(Supplied material begins)

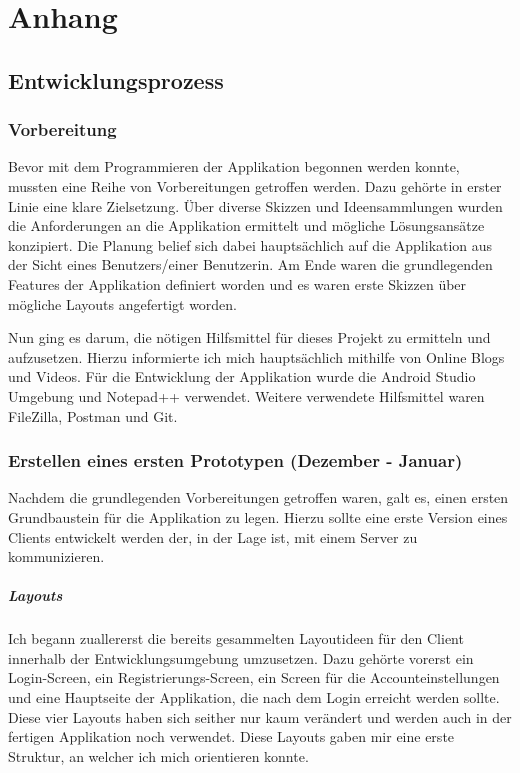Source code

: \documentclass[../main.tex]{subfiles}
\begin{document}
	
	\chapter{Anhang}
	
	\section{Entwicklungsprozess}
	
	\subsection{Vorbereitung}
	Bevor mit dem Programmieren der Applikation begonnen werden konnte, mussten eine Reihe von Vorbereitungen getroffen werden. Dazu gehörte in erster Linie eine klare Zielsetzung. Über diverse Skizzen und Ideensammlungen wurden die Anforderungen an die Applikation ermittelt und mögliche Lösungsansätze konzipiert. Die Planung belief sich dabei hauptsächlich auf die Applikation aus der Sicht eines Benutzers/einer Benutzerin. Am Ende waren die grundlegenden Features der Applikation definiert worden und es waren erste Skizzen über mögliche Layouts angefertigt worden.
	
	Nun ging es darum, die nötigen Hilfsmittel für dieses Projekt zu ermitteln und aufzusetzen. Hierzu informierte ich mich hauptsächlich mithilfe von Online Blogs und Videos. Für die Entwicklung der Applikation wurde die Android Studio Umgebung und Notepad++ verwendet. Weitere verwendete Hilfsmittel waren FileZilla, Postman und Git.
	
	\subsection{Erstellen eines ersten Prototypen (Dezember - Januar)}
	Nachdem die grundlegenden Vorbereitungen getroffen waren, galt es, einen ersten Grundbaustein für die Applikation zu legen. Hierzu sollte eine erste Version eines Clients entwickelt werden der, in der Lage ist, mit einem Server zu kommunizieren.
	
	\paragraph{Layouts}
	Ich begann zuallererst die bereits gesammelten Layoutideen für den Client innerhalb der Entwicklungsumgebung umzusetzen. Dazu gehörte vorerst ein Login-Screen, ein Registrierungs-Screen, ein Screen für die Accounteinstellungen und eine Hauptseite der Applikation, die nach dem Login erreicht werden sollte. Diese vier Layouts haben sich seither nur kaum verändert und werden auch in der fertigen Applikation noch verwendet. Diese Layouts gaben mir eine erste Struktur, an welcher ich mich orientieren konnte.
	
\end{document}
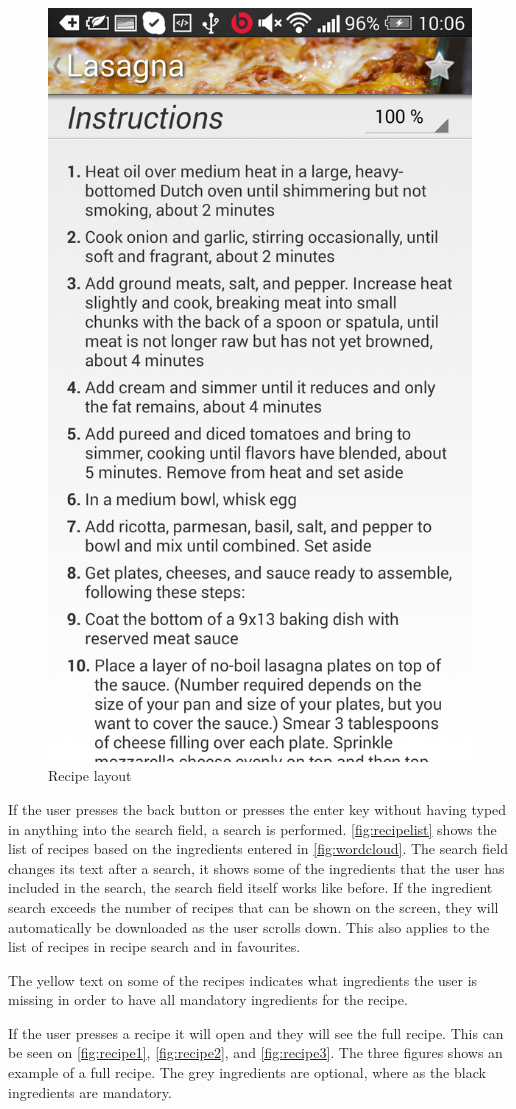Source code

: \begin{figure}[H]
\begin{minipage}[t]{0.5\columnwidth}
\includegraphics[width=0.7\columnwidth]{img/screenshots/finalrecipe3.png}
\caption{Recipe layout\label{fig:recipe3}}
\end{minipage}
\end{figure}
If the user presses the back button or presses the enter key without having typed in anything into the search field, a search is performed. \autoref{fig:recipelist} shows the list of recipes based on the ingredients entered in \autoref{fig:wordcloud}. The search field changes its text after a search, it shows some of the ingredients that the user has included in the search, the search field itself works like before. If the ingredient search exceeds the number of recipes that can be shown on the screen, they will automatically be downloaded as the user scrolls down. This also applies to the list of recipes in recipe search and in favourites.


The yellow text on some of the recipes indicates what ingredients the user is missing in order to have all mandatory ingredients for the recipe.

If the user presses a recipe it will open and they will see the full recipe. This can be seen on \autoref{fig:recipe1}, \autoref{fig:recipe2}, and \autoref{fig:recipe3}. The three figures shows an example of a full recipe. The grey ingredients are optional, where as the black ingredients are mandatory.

(Supplied material ends)

Work order: Print the material precisely as given, dropping any images it holds.

Task result:
Source code

: \documentclass[../main.tex]{subfiles}
\begin{document}
	
	\chapter{Anhang}
	
	\section{Entwicklungsprozess}
	
	\subsection{Vorbereitung}
	Bevor mit dem Programmieren der Applikation begonnen werden konnte, mussten eine Reihe von Vorbereitungen getroffen werden. Dazu gehörte in erster Linie eine klare Zielsetzung. Über diverse Skizzen und Ideensammlungen wurden die Anforderungen an die Applikation ermittelt und mögliche Lösungsansätze konzipiert. Die Planung belief sich dabei hauptsächlich auf die Applikation aus der Sicht eines Benutzers/einer Benutzerin. Am Ende waren die grundlegenden Features der Applikation definiert worden und es waren erste Skizzen über mögliche Layouts angefertigt worden.
	
	Nun ging es darum, die nötigen Hilfsmittel für dieses Projekt zu ermitteln und aufzusetzen. Hierzu informierte ich mich hauptsächlich mithilfe von Online Blogs und Videos. Für die Entwicklung der Applikation wurde die Android Studio Umgebung und Notepad++ verwendet. Weitere verwendete Hilfsmittel waren FileZilla, Postman und Git.
	
	\subsection{Erstellen eines ersten Prototypen (Dezember - Januar)}
	Nachdem die grundlegenden Vorbereitungen getroffen waren, galt es, einen ersten Grundbaustein für die Applikation zu legen. Hierzu sollte eine erste Version eines Clients entwickelt werden der, in der Lage ist, mit einem Server zu kommunizieren.
	
	\paragraph{Layouts}
	Ich begann zuallererst die bereits gesammelten Layoutideen für den Client innerhalb der Entwicklungsumgebung umzusetzen. Dazu gehörte vorerst ein Login-Screen, ein Registrierungs-Screen, ein Screen für die Accounteinstellungen und eine Hauptseite der Applikation, die nach dem Login erreicht werden sollte. Diese vier Layouts haben sich seither nur kaum verändert und werden auch in der fertigen Applikation noch verwendet. Diese Layouts gaben mir eine erste Struktur, an welcher ich mich orientieren konnte.
	
\end{document}
Source code

: \begin{figure}[H]
\begin{minipage}[t]{0.5\columnwidth}
\includegraphics[width=0.7\columnwidth]{img/screenshots/finalrecipe3.png}
\caption{Recipe layout\label{fig:recipe3}}
\end{minipage}
\end{figure}
If the user presses the back button or presses the enter key without having typed in anything into the search field, a search is performed. \autoref{fig:recipelist} shows the list of recipes based on the ingredients entered in \autoref{fig:wordcloud}. The search field changes its text after a search, it shows some of the ingredients that the user has included in the search, the search field itself works like before. If the ingredient search exceeds the number of recipes that can be shown on the screen, they will automatically be downloaded as the user scrolls down. This also applies to the list of recipes in recipe search and in favourites.


The yellow text on some of the recipes indicates what ingredients the user is missing in order to have all mandatory ingredients for the recipe.

If the user presses a recipe it will open and they will see the full recipe. This can be seen on \autoref{fig:recipe1}, \autoref{fig:recipe2}, and \autoref{fig:recipe3}. The three figures shows an example of a full recipe. The grey ingredients are optional, where as the black ingredients are mandatory.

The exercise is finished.